Il y a toutefois lieu de rappeler que c'est le Collège de l'AMF et non le service des enquêtes qui décide de la suite qu'elle entend donner aux investigations menées par les enquêteurs, or le Collège prend sa décision en opportunité et n'a pas à la motiver. Quant à M. Jacques K. et la société Ormylia qui ont pu, au cours de l'enquête, faire connaître leurs observations et leurs pièces, ils ne démontrent pas en quoi l'enquête a pu compromettre irrémédiablement leurs droits et emporté la conviction erronée de la commission des sanctions.
- En troisième lieu, que l'enquête aurait été dévoyée.

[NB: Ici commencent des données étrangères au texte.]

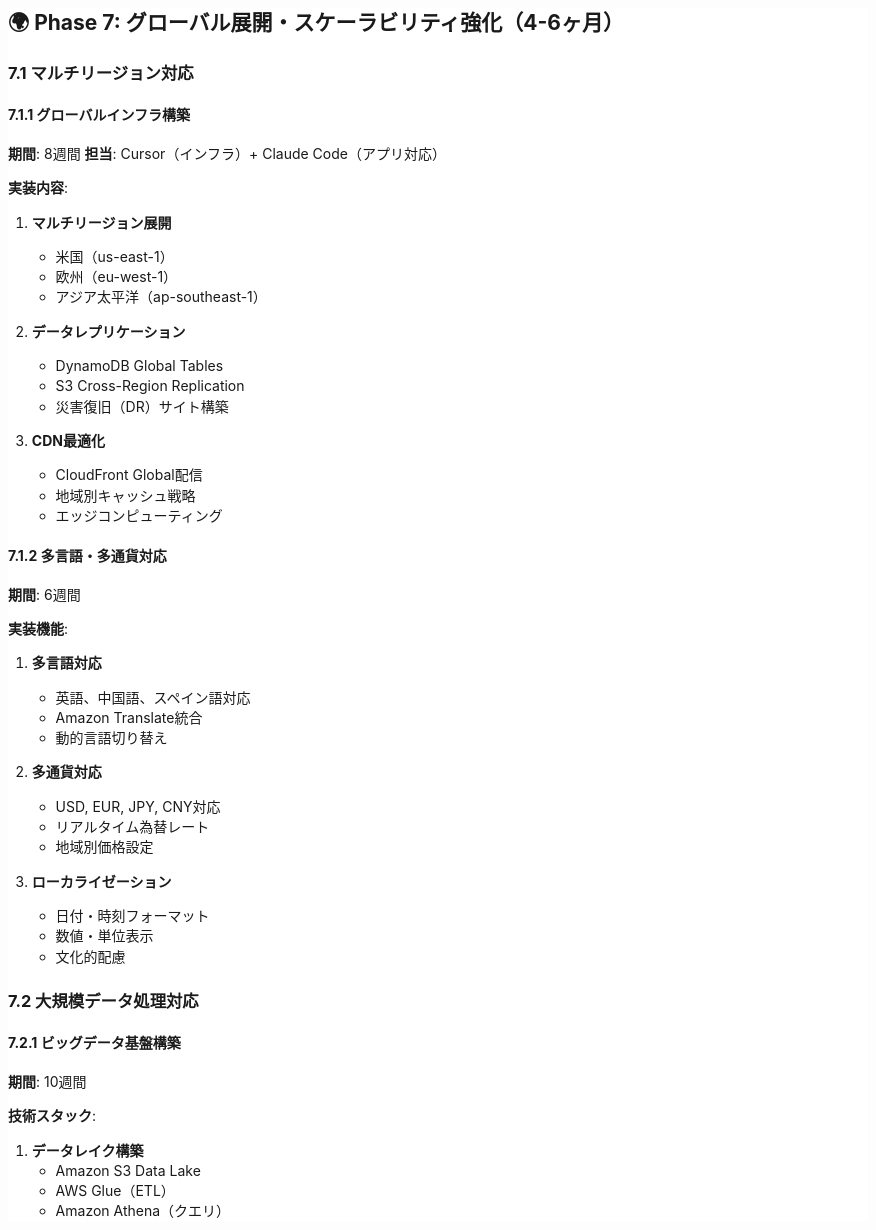 ## 🌍 Phase 7: グローバル展開・スケーラビリティ強化（4-6ヶ月）

### 7.1 マルチリージョン対応

#### 7.1.1 グローバルインフラ構築
**期間**: 8週間
**担当**: Cursor（インフラ）+ Claude Code（アプリ対応）

**実装内容**:
1. **マルチリージョン展開**
   - 米国（us-east-1）
   - 欧州（eu-west-1）
   - アジア太平洋（ap-southeast-1）

2. **データレプリケーション**
   - DynamoDB Global Tables
   - S3 Cross-Region Replication
   - 災害復旧（DR）サイト構築

3. **CDN最適化**
   - CloudFront Global配信
   - 地域別キャッシュ戦略
   - エッジコンピューティング

#### 7.1.2 多言語・多通貨対応
**期間**: 6週間

**実装機能**:
1. **多言語対応**
   - 英語、中国語、スペイン語対応
   - Amazon Translate統合
   - 動的言語切り替え

2. **多通貨対応**
   - USD, EUR, JPY, CNY対応
   - リアルタイム為替レート
   - 地域別価格設定

3. **ローカライゼーション**
   - 日付・時刻フォーマット
   - 数値・単位表示
   - 文化的配慮

### 7.2 大規模データ処理対応

#### 7.2.1 ビッグデータ基盤構築
**期間**: 10週間

**技術スタック**:
1. **データレイク構築**
   - Amazon S3 Data Lake
   - AWS Glue（ETL）
   - Amazon Athena（クエリ）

Cependant cette enquête a été ouverte le 1er janvier 2009 au regard des alertes reçues par le service de surveillance de l'AMF concernant des interventions de la société NGI sur le marché de la société Riber dans les jours précédents le communiqué publié par cette dernière sur les commandes asiatiques. C'est précisément l'enquête qui a permis de confirmer des manquements d'initié de la part de NGI et de M. Noêl G., mais aussi de révéler les manquements commis par d'autres investisseurs sur le marché du titre Riber ; les manquements reprochés à M. Jacques K. et la société Ormylia entrent dans cette dernière catégorie ; la preuve que l'enquête aurait été détournée de son objet n'est donc pas rapportée.
En définitive, le moyen soulevé par M. Jacques K. et la société Ormylia tiré de la violation du principe de loyauté pendant l'enquête n'est pas fondé.
3°) Sur le moyen tiré de la partialité du rapport de la commission des sanctions
En application de l'article R621-39 du code monétaire et financier, « le président de la commission des sanctions (') désigne le rapporteur qui procède à toutes diligences utiles. La personne mise en cause (') peut être entendue par le rapporteur à sa demande, ou si celui-ci l'estime utile. Le rapporteur peut également entendre toute personne dont l'audition lui paraît utile.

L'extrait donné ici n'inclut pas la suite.